La cité des mort-e-s, une organisation classiste
S’il est facile de comprendre l’unanimité sur ce film d’animation, celui-ci n’est pas sans défauts. Le Jour des morts est une tradition ancienne, sacrée et essentielle de la culture mexicaine − dont Disney a tenté de déposer la marque en 2013 −, et le long-métrage parvient à en transmettre les ressorts avec une certaine justesse. Mais il semble que la peinture qui nous est faite de la cité des mort-e-s (et de son sens profond) soit immensément réductrice, prête à l’étiquetage pour la mise en vente en magasin.
À peu de détails près, le monde des mort-e-s imaginé ici est tout simplement celui des vivant-e-s en un peu plus fun. En dépit de ses créatures volantes multicolores et d’un rendu visuel magnifique des détails, son organisation est similaire à celle de notre réalité, où le système de starification détermine le statut social de chacun-e. Une société de classes, en somme. Les injustices vécues ici-bas sont donc également celles expérimentées dans l’au-delà. Celles et ceux dont on se souvient le plus sont les riches qui ne savent pas quoi faire de leurs offrandes et ne disparaîtront probablement jamais, alors que les personnes lambdas ou les parias sont condamné-e-s à traverser leur dernier repos déclassé-e-s, en marge.
Pixar a donc détourné les croyances mexicaines pour en faire la structure collective d’un au-delà capitaliste, ce qui revient à réduire des traditions centenaires à une copie carbone de nos sociétés occidentales consuméristes. Dans Coco, on entre dans la cité des mort-e-s comme on entre à Disneyland (et ce n’est pas une façon de parler : il y a des guichets). Ainsi, le long-métrage expose l’un de ses plus gros paradoxes : tout en tentant de déconstruire le mythe de la célébrité idyllique et de l’adulation aveugle, il perpétue les constructions sociales qui en sont à l’origine.
Différentes raisons peuvent motiver cette appropriation superficielle, dont l’une est directement liée au sujet que le scénario s’efforce constamment d’aborder : le deuil chez l’enfant et la confrontation à la mort. Avec l’élaboration d’un univers magique et distrayant pour nos yeux et ceux de Miguel, le film veut nous consoler de l’un des aspects les plus cruels de la mort : son absurdité et son abstraction. Le long-métrage tente de détourner notre attention, à la manière d’une société capitaliste adepte de la surenchère.
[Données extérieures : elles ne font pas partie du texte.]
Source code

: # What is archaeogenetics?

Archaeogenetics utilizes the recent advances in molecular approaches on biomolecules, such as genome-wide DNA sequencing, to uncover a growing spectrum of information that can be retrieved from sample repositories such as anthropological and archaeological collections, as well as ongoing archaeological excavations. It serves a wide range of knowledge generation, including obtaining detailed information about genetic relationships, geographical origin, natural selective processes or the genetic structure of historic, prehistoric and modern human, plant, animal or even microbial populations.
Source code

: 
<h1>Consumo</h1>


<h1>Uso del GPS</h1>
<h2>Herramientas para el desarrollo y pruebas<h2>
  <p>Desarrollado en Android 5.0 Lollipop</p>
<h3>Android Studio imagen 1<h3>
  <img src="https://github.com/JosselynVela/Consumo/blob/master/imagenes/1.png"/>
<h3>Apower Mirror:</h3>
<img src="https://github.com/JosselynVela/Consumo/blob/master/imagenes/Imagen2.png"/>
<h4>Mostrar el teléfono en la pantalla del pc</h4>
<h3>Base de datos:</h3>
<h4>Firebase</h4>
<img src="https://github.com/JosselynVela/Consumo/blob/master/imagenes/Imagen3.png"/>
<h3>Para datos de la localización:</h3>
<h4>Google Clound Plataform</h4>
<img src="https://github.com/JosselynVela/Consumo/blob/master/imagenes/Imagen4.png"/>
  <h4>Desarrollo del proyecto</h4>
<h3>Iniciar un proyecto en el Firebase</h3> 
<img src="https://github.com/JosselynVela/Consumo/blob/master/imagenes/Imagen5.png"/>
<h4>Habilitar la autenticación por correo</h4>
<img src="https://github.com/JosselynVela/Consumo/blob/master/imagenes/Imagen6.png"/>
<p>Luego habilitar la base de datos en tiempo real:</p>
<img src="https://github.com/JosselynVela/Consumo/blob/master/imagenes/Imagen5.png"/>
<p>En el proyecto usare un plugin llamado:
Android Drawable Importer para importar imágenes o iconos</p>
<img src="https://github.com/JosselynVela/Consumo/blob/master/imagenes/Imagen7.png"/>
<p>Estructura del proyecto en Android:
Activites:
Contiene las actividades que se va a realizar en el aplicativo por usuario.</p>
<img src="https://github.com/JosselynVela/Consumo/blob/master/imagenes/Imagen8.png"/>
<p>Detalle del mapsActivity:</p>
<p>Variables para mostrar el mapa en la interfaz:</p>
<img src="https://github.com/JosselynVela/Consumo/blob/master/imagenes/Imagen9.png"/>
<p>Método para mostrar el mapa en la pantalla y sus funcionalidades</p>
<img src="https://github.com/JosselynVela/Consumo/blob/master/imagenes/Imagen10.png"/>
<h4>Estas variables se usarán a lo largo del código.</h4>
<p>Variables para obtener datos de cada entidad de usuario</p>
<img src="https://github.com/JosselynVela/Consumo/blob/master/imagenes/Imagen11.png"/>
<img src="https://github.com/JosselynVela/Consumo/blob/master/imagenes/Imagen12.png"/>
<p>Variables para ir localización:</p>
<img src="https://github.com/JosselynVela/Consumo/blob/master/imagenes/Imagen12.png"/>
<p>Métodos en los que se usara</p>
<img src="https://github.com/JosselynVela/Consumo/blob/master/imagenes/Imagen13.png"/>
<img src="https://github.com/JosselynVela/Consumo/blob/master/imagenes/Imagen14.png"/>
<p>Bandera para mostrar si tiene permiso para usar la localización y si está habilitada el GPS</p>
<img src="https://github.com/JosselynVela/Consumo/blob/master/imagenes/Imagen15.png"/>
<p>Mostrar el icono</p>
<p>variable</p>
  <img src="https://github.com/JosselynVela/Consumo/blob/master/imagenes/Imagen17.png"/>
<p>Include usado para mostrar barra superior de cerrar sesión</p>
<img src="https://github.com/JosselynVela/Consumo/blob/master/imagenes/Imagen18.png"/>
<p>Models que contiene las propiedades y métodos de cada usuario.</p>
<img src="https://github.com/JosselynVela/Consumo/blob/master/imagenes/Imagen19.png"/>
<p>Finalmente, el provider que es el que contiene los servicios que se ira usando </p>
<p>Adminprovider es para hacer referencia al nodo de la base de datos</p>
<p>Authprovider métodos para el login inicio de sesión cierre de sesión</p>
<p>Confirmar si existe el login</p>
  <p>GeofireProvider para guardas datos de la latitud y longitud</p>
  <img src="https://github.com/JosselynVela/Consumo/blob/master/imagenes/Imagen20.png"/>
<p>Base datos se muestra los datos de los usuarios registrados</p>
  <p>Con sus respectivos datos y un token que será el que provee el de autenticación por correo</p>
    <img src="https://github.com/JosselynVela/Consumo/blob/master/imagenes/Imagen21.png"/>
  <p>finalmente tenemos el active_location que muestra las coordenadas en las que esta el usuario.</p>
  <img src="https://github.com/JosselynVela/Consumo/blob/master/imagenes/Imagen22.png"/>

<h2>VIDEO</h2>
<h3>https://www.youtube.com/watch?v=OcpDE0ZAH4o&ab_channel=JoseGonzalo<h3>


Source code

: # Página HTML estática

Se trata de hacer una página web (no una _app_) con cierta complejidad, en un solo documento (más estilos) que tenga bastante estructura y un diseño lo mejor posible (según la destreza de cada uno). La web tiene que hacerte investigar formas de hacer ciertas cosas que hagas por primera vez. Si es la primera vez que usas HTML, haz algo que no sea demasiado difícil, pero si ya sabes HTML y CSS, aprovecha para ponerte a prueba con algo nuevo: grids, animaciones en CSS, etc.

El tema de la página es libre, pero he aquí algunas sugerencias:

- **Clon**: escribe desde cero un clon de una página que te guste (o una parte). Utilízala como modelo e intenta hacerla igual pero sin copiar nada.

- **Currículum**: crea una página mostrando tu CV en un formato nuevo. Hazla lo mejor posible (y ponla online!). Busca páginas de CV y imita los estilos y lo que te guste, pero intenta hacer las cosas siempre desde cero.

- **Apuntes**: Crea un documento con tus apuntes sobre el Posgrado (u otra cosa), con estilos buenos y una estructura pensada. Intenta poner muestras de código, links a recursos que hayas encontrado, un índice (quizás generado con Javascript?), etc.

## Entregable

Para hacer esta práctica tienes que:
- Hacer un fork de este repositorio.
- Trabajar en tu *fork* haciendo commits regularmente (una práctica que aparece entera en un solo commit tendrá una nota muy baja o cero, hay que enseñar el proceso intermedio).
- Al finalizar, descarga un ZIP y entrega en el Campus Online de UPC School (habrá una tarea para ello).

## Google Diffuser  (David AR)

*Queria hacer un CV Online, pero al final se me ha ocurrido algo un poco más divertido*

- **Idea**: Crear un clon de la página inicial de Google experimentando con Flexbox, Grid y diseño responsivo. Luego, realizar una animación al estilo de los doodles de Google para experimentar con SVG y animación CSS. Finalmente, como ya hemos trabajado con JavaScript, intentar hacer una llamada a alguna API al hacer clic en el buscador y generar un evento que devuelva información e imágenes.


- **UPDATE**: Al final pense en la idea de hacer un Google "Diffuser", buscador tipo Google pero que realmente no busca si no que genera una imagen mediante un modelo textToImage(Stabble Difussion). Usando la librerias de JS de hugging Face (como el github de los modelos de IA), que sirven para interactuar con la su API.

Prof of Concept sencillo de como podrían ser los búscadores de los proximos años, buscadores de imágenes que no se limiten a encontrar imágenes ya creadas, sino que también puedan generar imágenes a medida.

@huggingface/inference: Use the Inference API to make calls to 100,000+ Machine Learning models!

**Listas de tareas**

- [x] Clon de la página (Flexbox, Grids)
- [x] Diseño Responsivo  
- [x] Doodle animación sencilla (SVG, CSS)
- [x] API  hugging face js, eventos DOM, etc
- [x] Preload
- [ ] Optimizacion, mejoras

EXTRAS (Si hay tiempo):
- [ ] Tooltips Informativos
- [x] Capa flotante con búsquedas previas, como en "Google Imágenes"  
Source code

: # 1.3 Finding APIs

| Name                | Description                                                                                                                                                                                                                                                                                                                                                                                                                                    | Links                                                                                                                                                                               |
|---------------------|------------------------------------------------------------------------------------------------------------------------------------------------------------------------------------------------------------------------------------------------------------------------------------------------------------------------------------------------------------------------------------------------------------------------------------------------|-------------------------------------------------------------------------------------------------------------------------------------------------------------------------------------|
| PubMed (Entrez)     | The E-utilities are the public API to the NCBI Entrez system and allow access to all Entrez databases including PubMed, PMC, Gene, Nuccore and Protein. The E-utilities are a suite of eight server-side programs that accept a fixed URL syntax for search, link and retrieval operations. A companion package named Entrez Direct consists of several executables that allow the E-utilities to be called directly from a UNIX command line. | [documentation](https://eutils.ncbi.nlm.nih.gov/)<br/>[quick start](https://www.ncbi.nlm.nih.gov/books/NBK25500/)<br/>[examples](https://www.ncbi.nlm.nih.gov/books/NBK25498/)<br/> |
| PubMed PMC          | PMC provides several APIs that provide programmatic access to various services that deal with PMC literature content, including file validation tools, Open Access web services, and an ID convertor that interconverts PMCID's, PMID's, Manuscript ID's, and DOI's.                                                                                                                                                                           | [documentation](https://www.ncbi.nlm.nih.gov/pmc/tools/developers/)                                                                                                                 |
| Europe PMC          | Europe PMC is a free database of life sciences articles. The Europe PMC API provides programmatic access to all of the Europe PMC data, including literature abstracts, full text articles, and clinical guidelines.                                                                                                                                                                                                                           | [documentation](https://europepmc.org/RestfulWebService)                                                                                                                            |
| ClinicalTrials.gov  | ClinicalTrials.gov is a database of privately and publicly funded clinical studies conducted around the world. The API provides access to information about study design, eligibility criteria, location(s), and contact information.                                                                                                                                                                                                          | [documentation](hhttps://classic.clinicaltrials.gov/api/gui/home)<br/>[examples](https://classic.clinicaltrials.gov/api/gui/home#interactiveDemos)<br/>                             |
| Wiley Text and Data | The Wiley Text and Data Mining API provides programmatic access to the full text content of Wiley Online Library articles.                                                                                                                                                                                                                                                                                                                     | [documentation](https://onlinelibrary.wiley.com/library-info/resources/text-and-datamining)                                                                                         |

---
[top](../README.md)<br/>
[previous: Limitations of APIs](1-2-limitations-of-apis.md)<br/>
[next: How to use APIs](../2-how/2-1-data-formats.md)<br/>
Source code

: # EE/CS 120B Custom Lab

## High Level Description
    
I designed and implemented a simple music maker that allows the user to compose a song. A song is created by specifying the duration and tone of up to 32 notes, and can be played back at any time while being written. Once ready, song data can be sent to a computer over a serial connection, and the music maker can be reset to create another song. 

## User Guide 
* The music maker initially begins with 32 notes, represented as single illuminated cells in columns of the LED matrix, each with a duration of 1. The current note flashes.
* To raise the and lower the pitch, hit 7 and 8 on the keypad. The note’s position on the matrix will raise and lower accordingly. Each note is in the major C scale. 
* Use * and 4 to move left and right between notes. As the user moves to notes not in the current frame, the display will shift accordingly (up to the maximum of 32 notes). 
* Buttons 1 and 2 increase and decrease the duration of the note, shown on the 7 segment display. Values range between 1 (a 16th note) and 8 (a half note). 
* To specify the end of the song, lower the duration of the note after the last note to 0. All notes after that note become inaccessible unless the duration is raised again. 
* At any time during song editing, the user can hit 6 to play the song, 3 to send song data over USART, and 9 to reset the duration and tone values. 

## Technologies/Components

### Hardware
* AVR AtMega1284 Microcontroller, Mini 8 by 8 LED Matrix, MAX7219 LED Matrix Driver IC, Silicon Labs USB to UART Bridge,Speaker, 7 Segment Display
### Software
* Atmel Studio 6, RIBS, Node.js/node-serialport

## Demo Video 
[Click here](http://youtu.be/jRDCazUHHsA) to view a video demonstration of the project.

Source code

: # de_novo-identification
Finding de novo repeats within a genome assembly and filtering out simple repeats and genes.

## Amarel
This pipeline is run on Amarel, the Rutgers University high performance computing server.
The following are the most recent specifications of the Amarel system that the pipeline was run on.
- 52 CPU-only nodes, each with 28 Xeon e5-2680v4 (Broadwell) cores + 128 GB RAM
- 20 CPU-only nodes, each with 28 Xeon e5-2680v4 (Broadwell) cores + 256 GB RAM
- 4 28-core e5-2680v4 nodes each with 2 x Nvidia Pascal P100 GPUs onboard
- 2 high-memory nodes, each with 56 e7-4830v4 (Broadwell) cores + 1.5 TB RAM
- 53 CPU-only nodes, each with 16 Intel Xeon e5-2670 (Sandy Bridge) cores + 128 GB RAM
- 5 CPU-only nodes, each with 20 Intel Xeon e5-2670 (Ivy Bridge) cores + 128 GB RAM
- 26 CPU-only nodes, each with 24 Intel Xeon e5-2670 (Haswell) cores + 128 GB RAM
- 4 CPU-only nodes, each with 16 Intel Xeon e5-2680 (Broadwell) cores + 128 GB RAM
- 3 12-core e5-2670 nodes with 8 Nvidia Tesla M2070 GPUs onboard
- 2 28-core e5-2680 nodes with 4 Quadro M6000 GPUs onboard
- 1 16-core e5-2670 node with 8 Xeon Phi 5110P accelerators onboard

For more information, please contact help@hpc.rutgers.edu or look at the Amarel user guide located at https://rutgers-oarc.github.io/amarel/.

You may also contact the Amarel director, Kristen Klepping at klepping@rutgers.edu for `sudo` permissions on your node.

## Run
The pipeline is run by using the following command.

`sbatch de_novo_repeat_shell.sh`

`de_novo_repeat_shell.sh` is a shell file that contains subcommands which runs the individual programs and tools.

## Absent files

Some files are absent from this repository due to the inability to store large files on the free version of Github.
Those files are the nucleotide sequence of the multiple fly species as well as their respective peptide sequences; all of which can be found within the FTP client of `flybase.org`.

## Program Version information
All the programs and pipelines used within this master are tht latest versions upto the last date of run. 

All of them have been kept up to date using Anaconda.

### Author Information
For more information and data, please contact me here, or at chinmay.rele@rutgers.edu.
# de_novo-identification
C’est dans son traitement de l’indicible douleur provoquée par la perte d’un-e proche qu’il manque assez ironiquement d’âme. Il n’existe pas de mots suffisamment précis pour expliquer cela à un-e enfant, pas de concepts assez puissants pour ne serait-ce que le toucher du doigt. Coco est bercé de musique, mais quelque chose d’essentiel lui fait défaut : le silence de nos chagrins, et le vide qui les accompagne.